Research offers new perspective on sexual labour in ancient Greece

Allison Glazebrook’s latest book explores the marginalization of sex labourers in the ancient Greek world.

When the Professor in Brock’s Department of Classics and Archaeology was writing Sexual Labor in the Athenian Courts, she wanted to look at “how complex sexual labour was and how it connected with Athenian society in general.”

“There is a tendency for sexual labour in Greek society to be somewhat reduced to the hetaira versus the pornai, with an autonomous, witty independent woman who benefits from her sexual labour at one end of the spectrum and an enslaved person at the other end,” Glazebrook says.

Her previous work on sexual labour in ancient Greece has explored its diversity, organization and social history. For this book, she wanted to look at how sexual labour was represented in Athenian law courts.

“The law courts are a specific context, where the orator is trying to persuade people to his cause or position,” says Glazebrook. “Sexual labour appears in law speeches in the context of dealing with children, marriage and inheritance.”

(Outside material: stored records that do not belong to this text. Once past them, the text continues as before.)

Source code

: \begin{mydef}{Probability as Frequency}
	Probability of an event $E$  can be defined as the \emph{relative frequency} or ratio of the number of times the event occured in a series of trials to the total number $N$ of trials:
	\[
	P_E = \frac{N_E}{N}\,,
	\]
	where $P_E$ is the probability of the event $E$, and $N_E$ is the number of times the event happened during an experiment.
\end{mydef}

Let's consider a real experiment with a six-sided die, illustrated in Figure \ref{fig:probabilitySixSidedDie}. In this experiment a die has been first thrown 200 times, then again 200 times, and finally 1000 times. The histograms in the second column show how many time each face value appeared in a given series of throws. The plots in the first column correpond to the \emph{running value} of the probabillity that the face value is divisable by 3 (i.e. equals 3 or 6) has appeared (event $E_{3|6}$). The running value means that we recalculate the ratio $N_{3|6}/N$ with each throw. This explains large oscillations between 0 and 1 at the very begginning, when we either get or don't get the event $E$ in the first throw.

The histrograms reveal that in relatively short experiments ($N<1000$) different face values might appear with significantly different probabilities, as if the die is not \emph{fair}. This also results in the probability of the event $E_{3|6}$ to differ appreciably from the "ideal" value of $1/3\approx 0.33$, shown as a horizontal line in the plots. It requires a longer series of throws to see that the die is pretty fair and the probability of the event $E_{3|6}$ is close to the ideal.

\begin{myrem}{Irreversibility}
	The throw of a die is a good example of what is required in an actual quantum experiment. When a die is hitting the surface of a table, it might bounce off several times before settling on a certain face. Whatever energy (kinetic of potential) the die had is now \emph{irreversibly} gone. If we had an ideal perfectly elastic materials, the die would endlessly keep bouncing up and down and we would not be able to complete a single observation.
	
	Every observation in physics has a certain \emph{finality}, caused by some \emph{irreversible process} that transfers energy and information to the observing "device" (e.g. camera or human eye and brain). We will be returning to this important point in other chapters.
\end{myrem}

While the representation of sexual labour in the legal speeches was based in fact, it also problematized issues connected with family, city, citizenship, sexuality, gender and the body. The speeches often emphasized issues of payment for sex labour and slavery.

Athenian citizenship came with a lot of rights, and Athenians were very protective of that. While sexual labour wasn’t illegal, citizens who engaged in it could expect some restrictions on their citizen privileges, such as being discouraged from speaking in the assembly or marrying.

Glazebrook’s research found that discussion of sexual labour in the law court speeches was associated with various anxieties around social institutions, particularly around citizenship.

“Anxiety about women, enslaved people and non-Athenians all come together in the sex labourer, who could belong to all three identities,” she says. “In talking about the sex labourer, the orators could draw on discourses and highlight concerns with these other groups in the household, family and city and so on.”

Glazebrook’s research found the orators were exploiting their society’s anxieties about children’s legitimacy for citizenship and inheritance. One’s legitimacy as an Athenian citizen depended on the fulfilment of particular obligations and the witness of other citizens. Orators take this anxiety and put it on a particular group, says Glazebrook.

“Sex labourers are seen as creating a risk for the Athenian household,” she says. “We can see parallels between how it works in the orators and how we see sex labour work in any society. We take a particular group in a society and put our anxieties and tensions on them to create unity.”